VIENNA (Reuters) - Austria’s cabinet will on Wednesday name economist Robert Holzmann as the next governor of its central bank and Vienna’s future voice at the European Central Bank (ECB), officials said, in a move widely seen as a far-right political appointment.
Holzmann, 69, a pensions specialist who has worked at the World Bank and the International Monetary Fund, has long been the favorite for the post, now occupied by Ewald Nowotny, whose term runs until the end of August.
The Austrian National Bank’s governor sits on the ECB’s rate-setting Governing Council.

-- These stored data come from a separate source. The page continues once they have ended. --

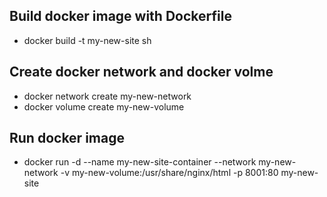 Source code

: ## Build docker image with Dockerfile
  - docker build -t my-new-site sh

## Create docker network and docker volme
  - docker network create my-new-network
  - docker volume create my-new-volume

## Run docker image 
  - docker run -d --name my-new-site-container --network my-new-network -v my-new-volume:/usr/share/nginx/html -p 8001:80 my-new-site

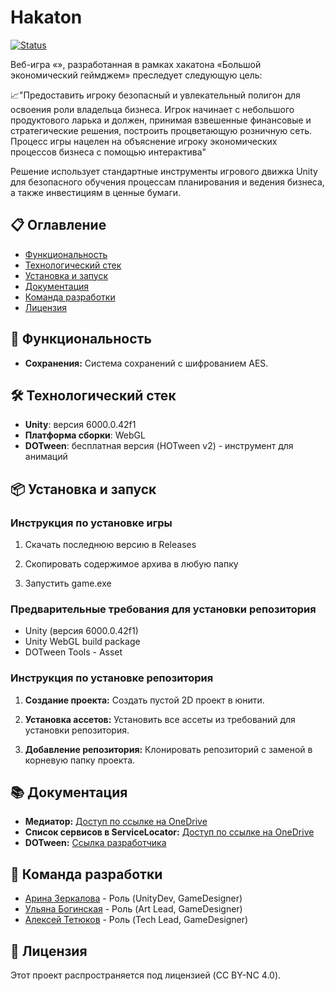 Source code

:# Hakaton

[![Status](https://img.shields.io/badge/Status-In%20Development-orange)](https://github.com/Hominizm112/hakaton) <!-- Замените ссылку и статус при необходимости -->

Веб-игра «», разработанная в рамках хакатона «Большой экономический геймджем» преследует следующую цель:

📈"Предоставить игроку безопасный и увлекательный полигон для освоения роли владельца бизнеса. Игрок начинает с небольшого продуктового ларька и должен, принимая взвешенные финансовые и стратегические решения, построить процветающую розничную сеть. Процесс игры  нацелен на объяснение игроку экономических процессов бизнеса с помощью интерактива"

 Решение использует стандартные инструменты игрового движка Unity для безопасного обучения процессам планирования и ведения бизнеса, а также инвестициям в ценные бумаги.

## 📋 Оглавление

* [Функциональность](#-функциональность)
* [Технологический стек](#-технологический-стек)
* [Установка и запуск](#-установка-и-запуск)
* [Документация](#-документация)
* [Команда разработки](#-команда-разработки)
* [Лицензия](#-лицензия)

## 🚀 Функциональность

*   **Сохранения:** Система сохранений с шифрованием AES.

## 🛠 Технологический стек

*   **Unity**: версия 6000.0.42f1
*   **Платформа сборки**: WebGL
*   **DOTween**: бесплатная версия (HOTween v2) - инструмент для анимаций

## 📦 Установка и запуск

### Инструкция по установке игры

 1. Скачать последнюю версию в Releases
   
 2. Cкопировать содержимое архива в любую папку
   
 3. Запустить game.exe

### Предварительные требования для установки репозитория

*   Unity (версия 6000.0.42f1)
*   Unity WebGL build package
*   DOTween Tools - Asset

### Инструкция по установке репозитория

1.  **Создание проекта:**
    Создать пустой 2D проект в юнити.

2. **Установка ассетов:**
   Установить все ассеты из требований для установки репозитория.

3.  **Добавление репозитория:**
    Клонировать репозиторий с заменой в корневую папку проекта.


## 📚 Документация

*   **Медиатор:** [Доступ по ссылке на OneDrive](https://1drv.ms/w/c/B834906EDB47C714/AdDFXVIyG4pKvbCF-GmHrBI?e=YkUrAk)
*   **Список сервисов в ServiceLocator:** [Доступ по ссылке на OneDrive](https://1drv.ms/w/c/B834906EDB47C714/AeaTmB9JNLtEqFoo4ktK3Hg?e=1MCPT4)
*   **DOTween:** [Ссылка разработчика](https://dotween.demigiant.com/documentation.php)

## 👥 Команда разработки

*   [Арина Зеркалова](https://github.com/Arina-bear) - Роль (UnityDev, GameDesigner)
*   [Ульяна Богинская](https://github.com/Uliana108192) - Роль (Art Lead, GameDesigner)
*   [Алексей Тетюков](https://github.com/Hominizm112) - Роль (Tech Lead, GameDesigner)

## 📄 Лицензия

Этот проект распространяется под лицензией (CC BY-NC 4.0).
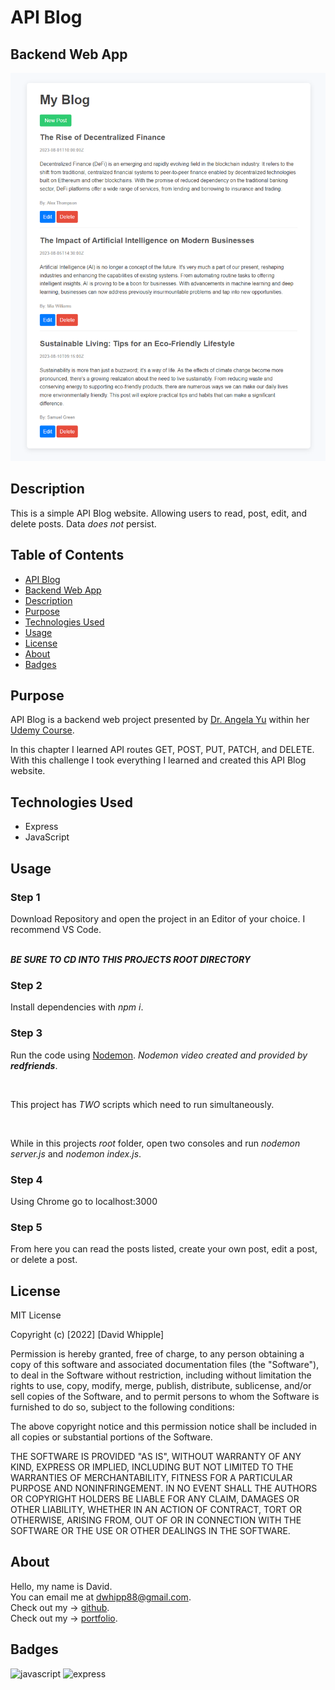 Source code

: # API Blog

## Backend Web App

![app image](./assets/app-screenshot.png)

## Description

This is a simple API Blog website. Allowing users to read, post, edit, and delete posts. Data <em>does not</em> persist.

## Table of Contents

-   [API Blog](#api-blog)
-   [Backend Web App](#backend-web-app)
-   [Description](#description)
-   [Purpose](#purpose)
-   [Technologies Used](#technologies-used)
-   [Usage](#usage)
-   [License](#license)
-   [About](#about)
-   [Badges](#badges)

## Purpose

API Blog is a backend web project presented by [Dr. Angela Yu](https://www.udemy.com/user/4b4368a3-b5c8-4529-aa65-2056ec31f37e/) within her [Udemy Course](https://www.udemy.com/course/the-complete-web-development-bootcamp/).

In this chapter I learned API routes GET, POST, PUT, PATCH, and DELETE. With this challenge I took everything I learned and created this API Blog website.

## Technologies Used

- Express
- JavaScript

## Usage

### Step 1

Download Repository and open the project in an Editor of your choice. I recommend VS Code.

<br><b><em>BE SURE TO CD INTO THIS PROJECTS ROOT DIRECTORY</em></b></br>

### Step 2

Install dependencies with <em>npm i</em>.

### Step 3

Run the code using [Nodemon](https://www.youtube.com/watch?v=cYHPNurmXGU).
<em>Nodemon video created and provided by <b>redfriends</b></em>.

<br />

This project has <em>TWO</em> scripts which need to run simultaneously.

<br />

While in this projects <em>root</em> folder, open two consoles and run <em>nodemon server.js</em> and <em>nodemon index.js</em>.

### Step 4

Using Chrome go to localhost:3000

### Step 5

From here you can read the posts listed, create your own post, edit a post, or delete a post.

## License

MIT License

Copyright (c) [2022] [David Whipple]

Permission is hereby granted, free of charge, to any person obtaining a copy of this software and associated documentation files (the "Software"), to deal in the Software without restriction, including without limitation the rights to use, copy, modify, merge, publish, distribute, sublicense, and/or sell copies of the Software, and to permit persons to whom the Software is furnished to do so, subject to the following conditions:

The above copyright notice and this permission notice shall be included in all copies or substantial portions of the Software.

THE SOFTWARE IS PROVIDED "AS IS", WITHOUT WARRANTY OF ANY KIND, EXPRESS OR IMPLIED, INCLUDING BUT NOT LIMITED TO THE WARRANTIES OF MERCHANTABILITY, FITNESS FOR A PARTICULAR PURPOSE AND NONINFRINGEMENT. IN NO EVENT SHALL THE AUTHORS OR COPYRIGHT HOLDERS BE LIABLE FOR ANY CLAIM, DAMAGES OR OTHER LIABILITY, WHETHER IN AN ACTION OF CONTRACT, TORT OR OTHERWISE, ARISING FROM, OUT OF OR IN CONNECTION WITH THE SOFTWARE OR THE USE OR OTHER DEALINGS IN THE SOFTWARE.

## About

Hello, my name is David.<br>
You can email me at dwhipp88@gmail.com.<br>
Check out my -> [github](https://github.com/D-Whipp). <br>
Check out my -> [portfolio](https://splendid-ganache-f82581.netlify.app/).

## Badges

![javascript](https://img.shields.io/badge/language-javascript-darkblue)
![express](https://img.shields.io/badge/express-4.18.2-darkblue) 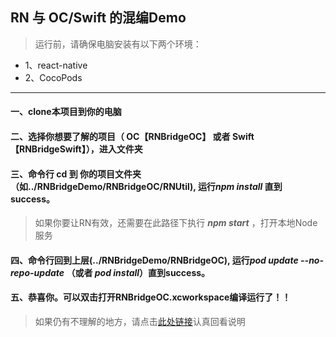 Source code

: ## RN 与 OC/Swift 的混编Demo
> 运行前，请确保电脑安装有以下两个环境：

+ 1、react-native
+ 2、CocoPods

-------
#### 一、clone本项目到你的电脑 


#### 二、选择你想要了解的项目（ OC【RNBridgeOC】 或者 Swift【RNBridgeSwift】），进入文件夹 


#### 三、命令行 cd 到 你的项目文件夹（如../RNBridgeDemo/RNBridgeOC/RNUtil), 运行*npm install* 直到success。

> 如果你要让RN有效，还需要在此路径下执行 ***npm start*** ，打开本地Node服务


#### 四、命令行回到上层(../RNBridgeDemo/RNBridgeOC), 运行*pod update --no-repo-update* （或者 *pod install*）直到success。 



#### 五、恭喜你。可以双击打开RNBridgeOC.xcworkspace编译运行了！！ 





> 如果仍有不理解的地方，请点击[此处链接](http://www.jianshu.com/p/f1deb1af3826)认真回看说明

Austrian officials had said Holzmann was all but certain to take the job under an institutional carve-up agreed between Austria’s two ruling parties, Chancellor Sebastian Kurz’s conservatives and the far-right Freedom Party (FPO).
As Kurz’s party got to appoint former economy minister Harald Mahrer as the central bank’s president, a largely ceremonial role detached from monetary policy, the FPO was free to choose the next governor, said the officials, who declined to be named. Mahrer took up his post last September.
Holzmann’s positions on monetary policy remain largely unknown. He has kept a low public profile and declined interviews since his name began circulating as a likely successor to Nowotny, an ECB hawk who was appointed with the backing of the Social Democrats.
Holzmann was a member of a liberal group of economists close to the FPO and a friend of the party’s former leader Joerg Haider, who first brought the party to mainstream electoral success and died in a car crash in 2008.
He also worked alongside fellow economist Alexander Van der Bellen -- now Austria’s president, elected on an anti-FPO platform -- when they were both at the University of Vienna decades ago. As president, Van der Bellen will have to sign off on Holzmann’s nomination by the cabinet.
Whatever Holzmann’s views, it will be difficult for him to be more outspoken than Nowotny, who drew an extremely rare public rebuke from the ECB last April for telling Reuters what the ECB’s first rate move could be.
“Governor Nowotny’s views are his own. They do not represent the view of the Governing Council,” an ECB spokesman said then.
Newspaper Die Presse has quoted Holzmann as saying that ultra-low interest rates give governments an “illusion about the sustainability of public finances” that could be exposed if rates rise.
Whether he will express such strong views as governor remains to be seen.